*** Opening of AVAILABLE RECORDS ***

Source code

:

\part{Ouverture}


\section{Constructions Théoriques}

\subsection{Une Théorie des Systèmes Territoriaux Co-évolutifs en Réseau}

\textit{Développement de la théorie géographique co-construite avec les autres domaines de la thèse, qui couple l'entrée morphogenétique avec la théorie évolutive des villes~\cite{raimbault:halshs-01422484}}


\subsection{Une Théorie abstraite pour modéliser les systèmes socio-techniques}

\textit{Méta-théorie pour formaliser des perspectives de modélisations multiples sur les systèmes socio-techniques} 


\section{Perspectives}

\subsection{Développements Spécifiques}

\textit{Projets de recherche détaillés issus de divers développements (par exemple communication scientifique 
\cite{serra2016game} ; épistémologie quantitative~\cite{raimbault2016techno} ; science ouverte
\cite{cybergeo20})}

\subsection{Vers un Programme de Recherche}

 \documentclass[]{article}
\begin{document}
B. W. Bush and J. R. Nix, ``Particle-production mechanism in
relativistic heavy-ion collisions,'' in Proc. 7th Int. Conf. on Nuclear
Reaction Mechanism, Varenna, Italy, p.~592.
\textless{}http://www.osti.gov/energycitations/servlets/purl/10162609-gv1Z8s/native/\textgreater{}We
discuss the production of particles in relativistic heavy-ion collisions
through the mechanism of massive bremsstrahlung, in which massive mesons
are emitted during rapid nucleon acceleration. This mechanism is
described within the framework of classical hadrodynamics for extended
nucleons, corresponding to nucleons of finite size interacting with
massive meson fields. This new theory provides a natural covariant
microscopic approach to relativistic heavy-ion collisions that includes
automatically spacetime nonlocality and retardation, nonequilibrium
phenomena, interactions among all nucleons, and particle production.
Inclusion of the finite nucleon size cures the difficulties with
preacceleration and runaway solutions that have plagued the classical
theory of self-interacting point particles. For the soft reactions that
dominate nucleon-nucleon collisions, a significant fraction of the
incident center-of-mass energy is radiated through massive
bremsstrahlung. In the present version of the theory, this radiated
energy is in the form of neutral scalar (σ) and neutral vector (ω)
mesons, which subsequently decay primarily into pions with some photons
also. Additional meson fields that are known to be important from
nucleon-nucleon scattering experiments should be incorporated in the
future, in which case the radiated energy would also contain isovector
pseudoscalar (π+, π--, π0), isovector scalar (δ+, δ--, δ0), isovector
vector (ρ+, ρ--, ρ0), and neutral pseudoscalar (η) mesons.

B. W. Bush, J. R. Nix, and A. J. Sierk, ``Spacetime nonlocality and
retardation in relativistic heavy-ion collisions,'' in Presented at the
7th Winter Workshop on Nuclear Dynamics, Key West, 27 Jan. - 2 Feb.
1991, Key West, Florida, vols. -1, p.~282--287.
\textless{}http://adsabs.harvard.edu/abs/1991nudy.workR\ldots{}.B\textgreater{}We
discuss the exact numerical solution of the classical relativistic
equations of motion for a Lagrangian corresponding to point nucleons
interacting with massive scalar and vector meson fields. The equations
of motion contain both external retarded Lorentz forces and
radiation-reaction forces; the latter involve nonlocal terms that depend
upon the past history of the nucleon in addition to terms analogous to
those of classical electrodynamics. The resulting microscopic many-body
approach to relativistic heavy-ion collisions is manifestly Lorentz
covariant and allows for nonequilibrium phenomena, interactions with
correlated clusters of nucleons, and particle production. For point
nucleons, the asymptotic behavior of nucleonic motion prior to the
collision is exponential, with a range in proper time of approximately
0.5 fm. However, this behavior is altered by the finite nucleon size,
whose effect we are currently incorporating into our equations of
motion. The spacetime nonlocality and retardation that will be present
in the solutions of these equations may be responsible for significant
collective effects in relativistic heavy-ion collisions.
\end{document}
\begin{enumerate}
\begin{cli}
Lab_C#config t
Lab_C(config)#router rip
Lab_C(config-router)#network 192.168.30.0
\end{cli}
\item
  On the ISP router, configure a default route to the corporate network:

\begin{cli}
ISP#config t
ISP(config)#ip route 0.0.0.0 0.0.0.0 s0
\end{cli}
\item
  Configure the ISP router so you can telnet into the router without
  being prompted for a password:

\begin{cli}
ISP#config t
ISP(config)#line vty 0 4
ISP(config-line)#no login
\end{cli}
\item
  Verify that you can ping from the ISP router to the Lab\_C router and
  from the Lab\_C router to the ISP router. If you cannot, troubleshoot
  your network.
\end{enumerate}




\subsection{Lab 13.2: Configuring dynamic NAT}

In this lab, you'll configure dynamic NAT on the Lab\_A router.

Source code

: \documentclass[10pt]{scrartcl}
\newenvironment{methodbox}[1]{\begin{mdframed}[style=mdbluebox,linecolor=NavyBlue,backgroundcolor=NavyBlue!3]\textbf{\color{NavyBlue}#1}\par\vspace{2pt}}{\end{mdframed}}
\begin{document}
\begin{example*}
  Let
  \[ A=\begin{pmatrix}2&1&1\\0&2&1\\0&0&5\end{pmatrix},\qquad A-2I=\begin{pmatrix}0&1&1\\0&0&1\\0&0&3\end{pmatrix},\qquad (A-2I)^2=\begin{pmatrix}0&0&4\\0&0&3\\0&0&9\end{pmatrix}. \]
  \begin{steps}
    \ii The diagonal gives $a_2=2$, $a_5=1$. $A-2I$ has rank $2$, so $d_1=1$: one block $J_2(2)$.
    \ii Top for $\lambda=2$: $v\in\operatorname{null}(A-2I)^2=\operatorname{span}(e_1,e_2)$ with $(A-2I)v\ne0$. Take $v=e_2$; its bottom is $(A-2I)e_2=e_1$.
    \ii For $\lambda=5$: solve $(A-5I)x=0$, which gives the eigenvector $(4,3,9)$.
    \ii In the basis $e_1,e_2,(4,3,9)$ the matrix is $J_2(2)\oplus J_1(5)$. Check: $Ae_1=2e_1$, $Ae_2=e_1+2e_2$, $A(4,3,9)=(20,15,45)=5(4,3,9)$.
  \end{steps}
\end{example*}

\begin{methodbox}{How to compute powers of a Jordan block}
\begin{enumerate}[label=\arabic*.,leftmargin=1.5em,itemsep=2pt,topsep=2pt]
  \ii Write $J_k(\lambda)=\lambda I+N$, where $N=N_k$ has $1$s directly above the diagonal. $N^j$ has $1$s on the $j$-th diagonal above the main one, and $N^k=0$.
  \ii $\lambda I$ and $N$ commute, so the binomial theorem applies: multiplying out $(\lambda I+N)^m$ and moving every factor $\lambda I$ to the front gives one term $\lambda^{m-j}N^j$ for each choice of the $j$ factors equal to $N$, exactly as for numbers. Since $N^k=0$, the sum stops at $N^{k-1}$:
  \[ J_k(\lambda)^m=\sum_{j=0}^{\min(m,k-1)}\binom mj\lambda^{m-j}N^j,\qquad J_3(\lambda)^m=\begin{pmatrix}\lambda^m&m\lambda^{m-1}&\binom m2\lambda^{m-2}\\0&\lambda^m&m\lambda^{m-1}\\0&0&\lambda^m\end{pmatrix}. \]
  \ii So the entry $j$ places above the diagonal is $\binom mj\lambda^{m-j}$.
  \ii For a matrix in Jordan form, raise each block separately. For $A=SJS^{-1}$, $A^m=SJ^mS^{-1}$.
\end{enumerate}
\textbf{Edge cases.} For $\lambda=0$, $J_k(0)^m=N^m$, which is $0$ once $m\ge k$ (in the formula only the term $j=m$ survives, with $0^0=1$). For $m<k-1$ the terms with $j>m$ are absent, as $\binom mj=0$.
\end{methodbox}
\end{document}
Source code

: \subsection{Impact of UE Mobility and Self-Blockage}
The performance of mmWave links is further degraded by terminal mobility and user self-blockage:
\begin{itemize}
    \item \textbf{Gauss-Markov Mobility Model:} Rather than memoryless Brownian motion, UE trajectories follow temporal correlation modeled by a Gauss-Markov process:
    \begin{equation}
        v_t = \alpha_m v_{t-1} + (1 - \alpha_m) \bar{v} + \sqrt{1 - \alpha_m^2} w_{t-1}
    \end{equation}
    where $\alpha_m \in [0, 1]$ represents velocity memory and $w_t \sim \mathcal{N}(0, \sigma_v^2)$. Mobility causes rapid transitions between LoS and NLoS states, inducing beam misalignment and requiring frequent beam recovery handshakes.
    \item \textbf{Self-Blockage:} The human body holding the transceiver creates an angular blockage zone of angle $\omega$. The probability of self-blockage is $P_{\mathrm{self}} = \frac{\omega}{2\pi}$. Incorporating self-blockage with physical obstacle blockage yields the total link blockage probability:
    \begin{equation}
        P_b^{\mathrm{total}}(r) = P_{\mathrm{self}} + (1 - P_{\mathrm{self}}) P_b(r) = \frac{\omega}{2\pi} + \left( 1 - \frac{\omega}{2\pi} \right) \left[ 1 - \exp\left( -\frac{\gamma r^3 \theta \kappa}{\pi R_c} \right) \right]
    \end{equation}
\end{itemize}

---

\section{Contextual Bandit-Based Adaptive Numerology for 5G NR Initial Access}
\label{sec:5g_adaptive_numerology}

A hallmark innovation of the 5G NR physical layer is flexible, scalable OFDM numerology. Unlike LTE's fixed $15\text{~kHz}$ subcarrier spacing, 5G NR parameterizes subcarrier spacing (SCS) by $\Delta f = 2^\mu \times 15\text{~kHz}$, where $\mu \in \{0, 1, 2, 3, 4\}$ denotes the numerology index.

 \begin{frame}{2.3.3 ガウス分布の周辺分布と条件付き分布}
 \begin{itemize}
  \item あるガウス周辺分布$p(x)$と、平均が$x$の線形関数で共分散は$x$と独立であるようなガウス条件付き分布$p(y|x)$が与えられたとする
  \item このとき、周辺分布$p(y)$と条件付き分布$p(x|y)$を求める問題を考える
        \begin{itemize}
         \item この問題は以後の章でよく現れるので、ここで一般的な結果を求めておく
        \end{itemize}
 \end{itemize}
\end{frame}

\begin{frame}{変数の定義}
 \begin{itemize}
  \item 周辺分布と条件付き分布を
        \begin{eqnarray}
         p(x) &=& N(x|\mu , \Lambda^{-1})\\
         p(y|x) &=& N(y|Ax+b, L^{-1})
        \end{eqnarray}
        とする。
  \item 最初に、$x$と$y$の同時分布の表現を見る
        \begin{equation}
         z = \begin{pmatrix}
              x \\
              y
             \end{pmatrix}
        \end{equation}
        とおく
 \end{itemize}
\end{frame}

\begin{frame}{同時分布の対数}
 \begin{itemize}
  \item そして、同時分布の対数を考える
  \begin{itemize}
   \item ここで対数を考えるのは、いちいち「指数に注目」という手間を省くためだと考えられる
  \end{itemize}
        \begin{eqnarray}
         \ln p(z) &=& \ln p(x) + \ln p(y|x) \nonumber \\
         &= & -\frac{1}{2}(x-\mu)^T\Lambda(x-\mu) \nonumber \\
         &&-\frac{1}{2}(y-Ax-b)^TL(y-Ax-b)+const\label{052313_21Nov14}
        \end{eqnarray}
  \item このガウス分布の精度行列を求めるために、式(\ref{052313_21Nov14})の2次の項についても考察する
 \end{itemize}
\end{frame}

*** Close of AVAILABLE RECORDS ***

### GOAL OF THE EXERCISE
Among the entries above, some lines may hold the string "contain". State how many, and give nothing but the number.

### SOLUTION FOR THIS EXERCISE
2